DATA TO PROCESS section start

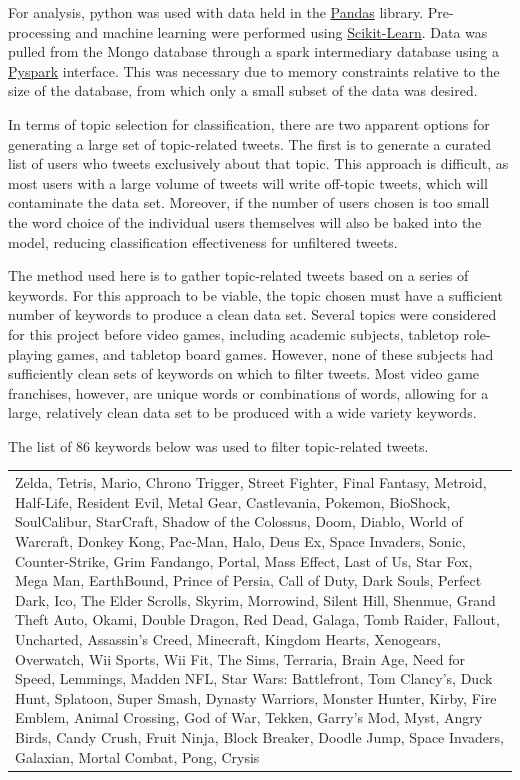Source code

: \documentclass[11pt]{revtex4-1}
\begin{document}
For analysis, python was used with data held in the
\href{http://pandas.pydata.org/}{\sc Pandas} library.  Pre-processing
and machine learning were performed using
\href{http://scikit-learn.org/stable/}{\sc Scikit-Learn}.  Data was
pulled from the Mongo database through a spark intermediary database
using a
\href{http://spark.apache.org/docs/0.9.0/python-programming-guide.html}{\sc
  Pyspark} interface.  This was necessary due to memory constraints
relative to the size of the database, from which only a small subset
of the data was desired.

In terms of topic selection for classification, there are two apparent
options for generating a large set of topic-related tweets.  The first
is to generate a curated list of users who tweets exclusively about
that topic.  This approach is difficult, as most users with a large
volume of tweets will write off-topic tweets, which will contaminate
the data set.  Moreover, if the number of users chosen is too small
the word choice of the individual users themselves will also be baked
into the model, reducing classification effectiveness for unfiltered
tweets.

The method used here is to gather topic-related tweets based on a
series of keywords.  For this approach to be viable, the topic chosen
must have a sufficient number of keywords to produce a clean data set.
Several topics were considered for this project before video games,
including academic subjects, tabletop role-playing games, and tabletop
board games.  However, none of these subjects had sufficiently clean
sets of keywords on which to filter tweets.  Most video game
franchises, however, are unique words or combinations of words,
allowing for a large, relatively clean data set to be produced with a
wide variety keywords.

The list of 86 keywords below was used to filter topic-related tweets.

\begin{center}
\begin{tabular}{p{14cm}}
{\tiny Zelda, Tetris, Mario, Chrono Trigger, Street Fighter, Final
  Fantasy, Metroid, Half-Life, Resident Evil, Metal Gear, Castlevania,
  Pokemon, BioShock, SoulCalibur, StarCraft, Shadow of the Colossus,
  Doom, Diablo, World of Warcraft, Donkey Kong, Pac-Man, Halo, Deus
  Ex, Space Invaders, Sonic, Counter-Strike, Grim Fandango, Portal,
  Mass Effect, Last of Us, Star Fox, Mega Man, EarthBound, Prince of
  Persia, Call of Duty, Dark Souls, Perfect Dark, Ico, The Elder
  Scrolls, Skyrim, Morrowind, Silent Hill, Shenmue, Grand Theft Auto,
  Okami, Double Dragon, Red Dead, Galaga, Tomb Raider, Fallout,
  Uncharted, Assassin's Creed, Minecraft, Kingdom Hearts, Xenogears,
  Overwatch, Wii Sports, Wii Fit, The Sims, Terraria, Brain Age, Need
  for Speed, Lemmings, Madden NFL, Star Wars: Battlefront, Tom
  Clancy's, Duck Hunt, Splatoon, Super Smash, Dynasty Warriors,
  Monster Hunter, Kirby, Fire Emblem, Animal Crossing, God of War,
  Tekken, Garry's Mod, Myst, Angry Birds, Candy Crush, Fruit Ninja,
  Block Breaker, Doodle Jump, Space Invaders, Galaxian, Mortal Combat,
  Pong, Crysis}
\end{tabular}
\end{center}
\end{document}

DATA TO PROCESS section end

DIRECTIONS:
In the entries above, tally the lines that hold the string "classification" and give only the count.

SOLUTION TO THE EXERCISE:
2